Entre as 68 mortes, 45 teriam sido causadas por deslizamentos ou desabamentos e 8, por raios. O número de pessoas que morreram afogadas ou arrastadas por enxurradas chegou a 15. Sete das 12 pessoas que morreram na capital paulista, neste verão, moravam em áreas consideradas de risco pela Defesa Civil e morreram soterradas em suas próprias casas.
Neste período, uma série de ocorrências – ainda difícil de converter o quanto representa em perda para a cidade – foi registrada. Foram casas destruídas, desmoronamento de terras, estradas bloqueadas e alagamentos que ainda deixam pessoas e cidades praticamente ilhadas. A Companhia de Entrepostos e Armazéns Gerais de São Paulo (Ceagesp), por exemplo, calcula um prejuízo de pelo menos R$ 15 milhões provocado pelas enchentes.
Moradores do Jardim Romano, na zona leste da cidade, vivem há 50 dias no meio da enchente. O conjunto habitacional do bairro cercado pelas águas é o reflexo do descaso. São 620 famílias obrigadas a conviver com o lixo, lama e ratos. A Caixa Econômica Federal, responsável pelo empreendimento, começou a transferir os moradores, mas somente aqueles que moram no térreo, onde a água já invadiu os apartamentos.
No interior de São Paulo, o transbordamento de represas do Sistema Cantareira obrigou mais de 1,3 mil famílias a abandonarem suas casas em cidades como Bragança, Morungaba, Amparo e Atibaia. E, se vier mais chuva forte, as regiões ribeirinhas das cidades de Suzano, Mogi das Cruzes e Itaquaquecetuba também vão sofrer com alagamentos. Segundo a Sabesp, o sistema de produção do Alto Tietê já está com 89,1% da capacidade utilizada.
No Estado, já são 31 municípios em situação de emergência e sete em alerta por causa das fortes chuvas.
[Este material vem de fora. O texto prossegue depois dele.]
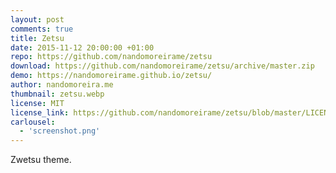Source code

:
 ```yaml
---
layout: post
comments: true
title: Zetsu
date: 2015-11-12 20:00:00 +01:00
repo: https://github.com/nandomoreirame/zetsu
download: https://github.com/nandomoreirame/zetsu/archive/master.zip
demo: https://nandomoreirame.github.io/zetsu/
author: nandomoreira.me
thumbnail: zetsu.webp
license: MIT
license_link: https://github.com/nandomoreirame/zetsu/blob/master/LICENSE
carlousel:
  - 'screenshot.png'
---
```


Zwetsu theme.
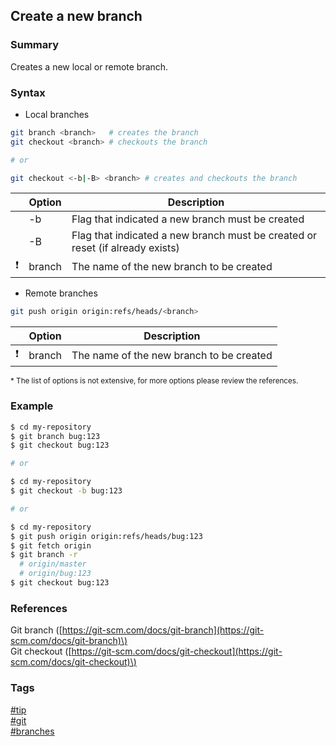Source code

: ## Create a new branch

### Summary
Creates a new local or remote branch.  

### Syntax
- Local branches
```bash
git branch <branch>   # creates the branch
git checkout <branch> # checkouts the branch

# or

git checkout <-b|-B> <branch> # creates and checkouts the branch 
```
    
|               | Option | Description                                                                   |
| :-----------: | ------ | ----------------------------------------------------------------------------- |
|               | -b     | Flag that indicated a new branch must be created                              |
|               | -B     | Flag that indicated a new branch must be created or reset (if already exists) |
| :exclamation: | branch | The name of the new branch to be created                                      |
   
- Remote branches
```bash
git push origin origin:refs/heads/<branch>
```
    
|               | Option | Description                              |
| :-----------: | ------ | ---------------------------------------- |
| :exclamation: | branch | The name of the new branch to be created |
    
<sub>* The list of options is not extensive, for more options please review the references.</sub>
  
### Example
```bash
$ cd my-repository
$ git branch bug:123
$ git checkout bug:123

# or

$ cd my-repository
$ git checkout -b bug:123

# or

$ cd my-repository
$ git push origin origin:refs/heads/bug:123
$ git fetch origin
$ git branch -r
  # origin/master
  # origin/bug:123
$ git checkout bug:123

```

### References
Git branch \([https://git-scm.com/docs/git-branch](https://git-scm.com/docs/git-branch)\)  
Git checkout \([https://git-scm.com/docs/git-checkout](https://git-scm.com/docs/git-checkout)\)

### Tags
[#tip](../../tips.md)  
[#git](../git.md)  
[#branches](branches.md)  
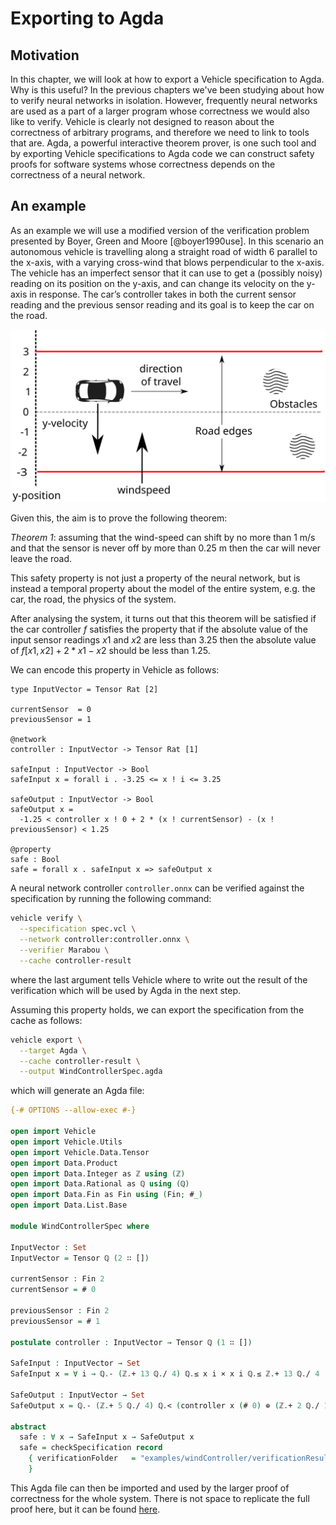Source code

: # Exporting to Agda

## Motivation

In this chapter, we will look at how to export a Vehicle specification to Agda.
Why is this useful?
In the previous chapters we've been studying about how to verify neural networks in isolation.
However, frequently neural networks are used as a part of a larger program
whose correctness we would also like to verify.
Vehicle is clearly not designed to reason about the correctness of arbitrary programs,
and therefore we need to link to tools that are.
Agda, a powerful interactive theorem prover, is one such tool and by exporting Vehicle
specifications to Agda code we can construct safety proofs for software systems whose
correctness depends on the correctness of a neural network.

## An example

As an example we will use a modified version of the verification problem presented by Boyer, Green and
Moore [@boyer1990use].
In this scenario an autonomous vehicle is travelling along a straight road of width 6 parallel to the x-axis, with a varying cross-wind that blows perpendicular to the x-axis.
The vehicle has an imperfect sensor that it can use to get a (possibly noisy) reading on its position on the y-axis, and can change its velocity on the y-axis in response.
The car’s controller takes in both the current sensor reading and the previous sensor reading and its goal is to keep the car on the road.

![Car model](images/car-model.svg)

Given this, the aim is to prove the following theorem:

*Theorem 1*: assuming that the wind-speed can shift by no more than 1 m/s and
that the sensor is never off by more than 0.25 m then the car will never leave the road.

This safety property is not just a property of the neural network, but is instead a temporal property about the model of the entire system, e.g. the car, the road, the physics of the system.

After analysing the system, it turns out that this theorem will be satisfied
if the car controller $f$ satisfies the property that if the absolute value of the
input sensor readings $x1$ and $x2$ are less than 3.25 then the absolute value of
$f [x1, x2] + 2 * x1 - x2$ should be less than 1.25.

We can encode this property in Vehicle as follows:

```vehicle
type InputVector = Tensor Rat [2]

currentSensor  = 0
previousSensor = 1

@network
controller : InputVector -> Tensor Rat [1]

safeInput : InputVector -> Bool
safeInput x = forall i . -3.25 <= x ! i <= 3.25

safeOutput : InputVector -> Bool
safeOutput x =
  -1.25 < controller x ! 0 + 2 * (x ! currentSensor) - (x ! previousSensor) < 1.25

@property
safe : Bool
safe = forall x . safeInput x => safeOutput x
```

A neural network controller `controller.onnx` can be verified against the specification by running the following command:

```bash
vehicle verify \
  --specification spec.vcl \
  --network controller:controller.onnx \
  --verifier Marabou \
  --cache controller-result
```

where the last argument tells Vehicle where to write out the result of the verification
which will be used by Agda in the next step.

Assuming this property holds, we can export the specification from the cache as follows:

```bash
vehicle export \
  --target Agda \
  --cache controller-result \
  --output WindControllerSpec.agda
```

which will generate an Agda file:

```agda
{-# OPTIONS --allow-exec #-}

open import Vehicle
open import Vehicle.Utils
open import Vehicle.Data.Tensor
open import Data.Product
open import Data.Integer as ℤ using (ℤ)
open import Data.Rational as ℚ using (ℚ)
open import Data.Fin as Fin using (Fin; #_)
open import Data.List.Base

module WindControllerSpec where

InputVector : Set
InputVector = Tensor ℚ (2 ∷ [])

currentSensor : Fin 2
currentSensor = # 0

previousSensor : Fin 2
previousSensor = # 1

postulate controller : InputVector → Tensor ℚ (1 ∷ [])

SafeInput : InputVector → Set
SafeInput x = ∀ i → ℚ.- (ℤ.+ 13 ℚ./ 4) ℚ.≤ x i × x i ℚ.≤ ℤ.+ 13 ℚ./ 4

SafeOutput : InputVector → Set
SafeOutput x = ℚ.- (ℤ.+ 5 ℚ./ 4) ℚ.< (controller x (# 0) ⊕ (ℤ.+ 2 ℚ./ 1) ℚ.* x currentSensor) ⊖ x previousSensor × (controller x (# 0) ⊕ (ℤ.+ 2 ℚ./ 1) ℚ.* x currentSensor) ⊖ x previousSensor ℚ.< ℤ.+ 5 ℚ./ 4

abstract
  safe : ∀ x → SafeInput x → SafeOutput x
  safe = checkSpecification record
    { verificationFolder   = "examples/windController/verificationResult"
    }
```

This Agda file can then be imported and used by the larger proof of correctness for the whole system.
There is not space to replicate the full proof here, but it can be found [here](https://github.com/vehicle-lang/vehicle/blob/dev/examples/windController/agdaProof/SafetyProof.agda).
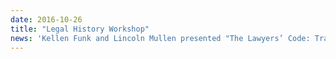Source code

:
```yaml
---
date: 2016-10-26
title: "Legal History Workshop"
news: 'Kellen Funk and Lincoln Mullen presented "The Lawyers’ Code: Tracking the Migration and Influence of the Field Code" and ran a hands-on methods workshop at the [Digital Legal History pre-conference](https://aslh.net/wp-content/uploads/2016/11/2016-ASLH-Program.pdf) for the American Society of Legal History annual meeting in Toronto.'
---
```

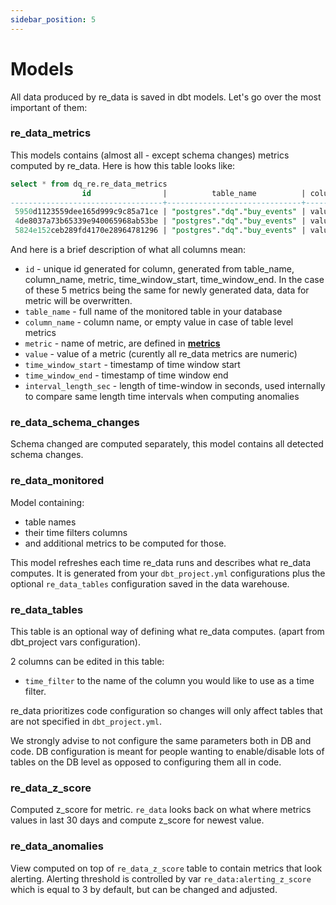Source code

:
 ```yaml
---
sidebar_position: 5
---
```


# Models

All data produced by re_data is saved in dbt models. Let's go over the most important of them:

### re_data_metrics

This models contains (almost all - except schema changes) metrics computed by re_data. Here is how this table looks like:

```sql title="re_data_metrics" 
select * from dq_re.re_data_metrics
                id                |          table_name          | column_name |   metric    | value |  time_window_start  |   time_window_end   | interval_length_sec
----------------------------------+------------------------------+-------------+-------------+-------+---------------------+---------------------+--------------------
 5950d1123559dee165d999c9c85a71ce | "postgres"."dq"."buy_events" | value1      | min         |   107 | 2021-05-01 00:00:00 | 2021-05-02 00:00:00 |               86400
 4de8037a73b65339e940065968ab53be | "postgres"."dq"."buy_events" | value1      | max         |   107 | 2021-05-01 00:00:00 | 2021-05-02 00:00:00 |               86400
 5824e152ceb289fd4170e28964781296 | "postgres"."dq"."buy_events" | value1      | avg         |   107 | 2021-05-01 00:00:00 | 2021-05-02 00:00:00 |               86400

```
And here is a brief description of what all columns mean:
- `id` - unique id generated for column, generated from table_name, column_name, metric, time_window_start, time_window_end. In the case of these 5 metrics being the same for newly generated data, data for metric will be overwritten. 
- `table_name` - full name of the monitored table in your database
- `column_name` - column name, or empty value in case of table level metrics 
- `metric` - name of metric, are defined in **[metrics](/docs/reference/data_monitoring/metrics)**
- `value` - value of a metric (curently all re_data metrics are numeric)
- `time_window_start` - timestamp of time window start
- `time_window_end` - timestamp of time window end
- `interval_length_sec` - length of time-window in seconds, used internally to compare same length time intervals when computing anomalies


### re_data_schema_changes

Schema changed are computed separately, this model contains all detected schema changes.

### re_data_monitored

Model containing:
 - table names
 - their time filters columns
 - and additional metrics to be computed for those.

This model refreshes each time re_data runs and describes what re_data computes. It is generated from your `dbt_project.yml` configurations plus the optional `re_data_tables` configuration saved in the data warehouse.

### re_data_tables 
This table is an optional way of defining what re_data computes. (apart from dbt_project vars configuration). 

2 columns can be edited in this table:
- `time_filter` to the name of the column you would like to use as a time filter.

 re_data prioritizes code configuration so changes will only affect tables that are not specified in `dbt_project.yml`. 

We strongly advise to not configure the same parameters both in DB and code. DB configuration is meant for people wanting to enable/disable lots of tables on the DB level as opposed to configuring them all in code.

### re_data_z_score
Computed z_score for metric. `re_data` looks back on what where metrics values in last 30 days and compute z_score for newest value.

### re_data_anomalies
View computed on top of `re_data_z_score` table to contain metrics that look alerting. Alerting threshold is controlled by var `re_data:alerting_z_score`
which is equal to 3 by default, but can be changed and adjusted.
O número de pessoas que deixaram suas casas chega a 5.161, entre desabrigados e desalojados, e aquelas que foram, de alguma forma, afetadas pela chuva a quase 20 mil.
As cidades em situação de emergência são Álvares Machado, Atibaia, Bofete, Bom Jesus dos Perdões, Caieiras, Caiuá, Capivari, Chavantes, Cotia, Ferraz de Vasconcelos, Franco da Rocha, Getulina, Guararema, Inúbia Paulista, Itapevi, Lucélia, Lourdes, Manduri, Mineiros do Tietê, Mirassol, Osasco, Oscar Bressane, Pardinho, Pracinha, Presidente Venceslau, São José do Rio Preto, São Lourenço da Serra, Santa Barbara D”Oeste, Santo André, Santo Antônio do Pinhal e Sumaré.
No litoral norte estão em alerta os municípios de São Sebastião e Ubatuba. No Grande ABC, as cidades de Mauá e Ribeirão Pires. No Vale do Paraíba são as cidades de Guaratinguetá, São Luiz do Paraitinga e Cunha – essas duas últimas também estão em situação de calamidade pública.
Chuva atípica
Segundo o Inmet, uma sobreposição de fenômenos explica essa chuva atípica no Estado de São Paulo. “A forma como cada um desses fatores está atuando, porém, ainda é desconhecida”, afirma Franco Villela, meteorologista do Inmet.
Segundo Villela, são três fatores que devem ser considerados: o El Niño (entenda o que é e como ele age), uma anomalia de temperatura no Oceano Atlântico, na região do Equador (as águas estão cerca de 2ºC mais quentes) e um inverno com chuva acima do normal. “O inverno foi muito chuvoso, praticamente não teve estação seca”, diz Villela. “De julho de 2009 a janeiro deste ano, tivemos recorde de chuva. Os último sete meses, comparados com todos os outros anos, desde 1943 quando o Inmet começou a medir o volume de chuva, foram os mais chuvosos da história”, completa. E a chuva não deve dar tregua. A previsão é que ela persista até abril.